Work task >> Every record must be output verbatim in the reply.

________________

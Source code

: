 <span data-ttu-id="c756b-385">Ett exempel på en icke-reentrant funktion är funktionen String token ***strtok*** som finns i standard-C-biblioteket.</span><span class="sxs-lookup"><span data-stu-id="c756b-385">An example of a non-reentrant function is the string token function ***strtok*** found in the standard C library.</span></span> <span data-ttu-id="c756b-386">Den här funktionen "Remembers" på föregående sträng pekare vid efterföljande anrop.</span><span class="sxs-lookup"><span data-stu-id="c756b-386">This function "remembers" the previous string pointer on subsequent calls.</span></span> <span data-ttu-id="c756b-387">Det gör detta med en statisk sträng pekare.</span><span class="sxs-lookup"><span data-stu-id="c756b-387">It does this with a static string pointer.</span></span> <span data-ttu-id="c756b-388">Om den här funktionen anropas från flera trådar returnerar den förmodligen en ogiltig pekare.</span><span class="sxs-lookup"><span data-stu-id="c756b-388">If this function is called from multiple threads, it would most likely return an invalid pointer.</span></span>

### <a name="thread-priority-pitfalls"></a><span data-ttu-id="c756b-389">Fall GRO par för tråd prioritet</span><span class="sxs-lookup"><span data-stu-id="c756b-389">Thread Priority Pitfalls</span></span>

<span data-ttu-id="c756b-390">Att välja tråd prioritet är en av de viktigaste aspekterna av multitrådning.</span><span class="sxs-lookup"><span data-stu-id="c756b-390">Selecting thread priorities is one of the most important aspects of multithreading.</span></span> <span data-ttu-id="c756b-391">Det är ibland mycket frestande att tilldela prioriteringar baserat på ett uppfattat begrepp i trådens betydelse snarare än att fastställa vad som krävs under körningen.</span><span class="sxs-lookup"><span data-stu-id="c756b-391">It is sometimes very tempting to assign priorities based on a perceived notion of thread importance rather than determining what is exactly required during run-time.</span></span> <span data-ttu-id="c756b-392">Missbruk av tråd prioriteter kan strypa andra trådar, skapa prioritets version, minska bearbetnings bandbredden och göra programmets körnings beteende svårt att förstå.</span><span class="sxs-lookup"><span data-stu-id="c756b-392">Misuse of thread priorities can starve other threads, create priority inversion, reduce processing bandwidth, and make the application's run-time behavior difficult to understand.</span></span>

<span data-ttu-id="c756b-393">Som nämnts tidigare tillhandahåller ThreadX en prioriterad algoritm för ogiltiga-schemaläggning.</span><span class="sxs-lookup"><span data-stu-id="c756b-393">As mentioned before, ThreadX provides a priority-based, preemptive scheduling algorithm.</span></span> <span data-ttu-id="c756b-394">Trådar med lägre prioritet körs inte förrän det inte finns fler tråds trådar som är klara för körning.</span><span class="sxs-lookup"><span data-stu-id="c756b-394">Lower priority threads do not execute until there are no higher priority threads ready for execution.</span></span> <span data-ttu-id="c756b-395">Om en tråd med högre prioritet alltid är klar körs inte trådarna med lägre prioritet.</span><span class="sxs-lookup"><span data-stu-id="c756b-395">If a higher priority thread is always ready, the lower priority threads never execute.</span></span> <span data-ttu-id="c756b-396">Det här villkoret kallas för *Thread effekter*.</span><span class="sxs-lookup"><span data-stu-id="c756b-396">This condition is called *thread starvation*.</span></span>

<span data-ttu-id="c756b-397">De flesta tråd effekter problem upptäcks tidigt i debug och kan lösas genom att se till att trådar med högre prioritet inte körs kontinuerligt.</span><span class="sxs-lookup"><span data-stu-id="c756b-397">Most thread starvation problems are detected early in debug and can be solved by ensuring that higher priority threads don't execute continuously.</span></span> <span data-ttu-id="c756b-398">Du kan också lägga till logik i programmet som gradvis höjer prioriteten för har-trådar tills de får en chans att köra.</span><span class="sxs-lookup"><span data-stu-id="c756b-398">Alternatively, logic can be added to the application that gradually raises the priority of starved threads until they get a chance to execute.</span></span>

________________

Answer >>
Source code

: <span data-ttu-id="c756b-385">Ett exempel på en icke-reentrant funktion är funktionen String token ***strtok*** som finns i standard-C-biblioteket.</span><span class="sxs-lookup"><span data-stu-id="c756b-385">An example of a non-reentrant function is the string token function ***strtok*** found in the standard C library.</span></span> <span data-ttu-id="c756b-386">Den här funktionen "Remembers" på föregående sträng pekare vid efterföljande anrop.</span><span class="sxs-lookup"><span data-stu-id="c756b-386">This function "remembers" the previous string pointer on subsequent calls.</span></span> <span data-ttu-id="c756b-387">Det gör detta med en statisk sträng pekare.</span><span class="sxs-lookup"><span data-stu-id="c756b-387">It does this with a static string pointer.</span></span> <span data-ttu-id="c756b-388">Om den här funktionen anropas från flera trådar returnerar den förmodligen en ogiltig pekare.</span><span class="sxs-lookup"><span data-stu-id="c756b-388">If this function is called from multiple threads, it would most likely return an invalid pointer.</span></span>

### <a name="thread-priority-pitfalls"></a><span data-ttu-id="c756b-389">Fall GRO par för tråd prioritet</span><span class="sxs-lookup"><span data-stu-id="c756b-389">Thread Priority Pitfalls</span></span>

<span data-ttu-id="c756b-390">Att välja tråd prioritet är en av de viktigaste aspekterna av multitrådning.</span><span class="sxs-lookup"><span data-stu-id="c756b-390">Selecting thread priorities is one of the most important aspects of multithreading.</span></span> <span data-ttu-id="c756b-391">Det är ibland mycket frestande att tilldela prioriteringar baserat på ett uppfattat begrepp i trådens betydelse snarare än att fastställa vad som krävs under körningen.</span><span class="sxs-lookup"><span data-stu-id="c756b-391">It is sometimes very tempting to assign priorities based on a perceived notion of thread importance rather than determining what is exactly required during run-time.</span></span> <span data-ttu-id="c756b-392">Missbruk av tråd prioriteter kan strypa andra trådar, skapa prioritets version, minska bearbetnings bandbredden och göra programmets körnings beteende svårt att förstå.</span><span class="sxs-lookup"><span data-stu-id="c756b-392">Misuse of thread priorities can starve other threads, create priority inversion, reduce processing bandwidth, and make the application's run-time behavior difficult to understand.</span></span>

<span data-ttu-id="c756b-393">Som nämnts tidigare tillhandahåller ThreadX en prioriterad algoritm för ogiltiga-schemaläggning.</span><span class="sxs-lookup"><span data-stu-id="c756b-393">As mentioned before, ThreadX provides a priority-based, preemptive scheduling algorithm.</span></span> <span data-ttu-id="c756b-394">Trådar med lägre prioritet körs inte förrän det inte finns fler tråds trådar som är klara för körning.</span><span class="sxs-lookup"><span data-stu-id="c756b-394">Lower priority threads do not execute until there are no higher priority threads ready for execution.</span></span> <span data-ttu-id="c756b-395">Om en tråd med högre prioritet alltid är klar körs inte trådarna med lägre prioritet.</span><span class="sxs-lookup"><span data-stu-id="c756b-395">If a higher priority thread is always ready, the lower priority threads never execute.</span></span> <span data-ttu-id="c756b-396">Det här villkoret kallas för *Thread effekter*.</span><span class="sxs-lookup"><span data-stu-id="c756b-396">This condition is called *thread starvation*.</span></span>

<span data-ttu-id="c756b-397">De flesta tråd effekter problem upptäcks tidigt i debug och kan lösas genom att se till att trådar med högre prioritet inte körs kontinuerligt.</span><span class="sxs-lookup"><span data-stu-id="c756b-397">Most thread starvation problems are detected early in debug and can be solved by ensuring that higher priority threads don't execute continuously.</span></span> <span data-ttu-id="c756b-398">Du kan också lägga till logik i programmet som gradvis höjer prioriteten för har-trådar tills de får en chans att köra.</span><span class="sxs-lookup"><span data-stu-id="c756b-398">Alternatively, logic can be added to the application that gradually raises the priority of starved threads until they get a chance to execute.</span></span>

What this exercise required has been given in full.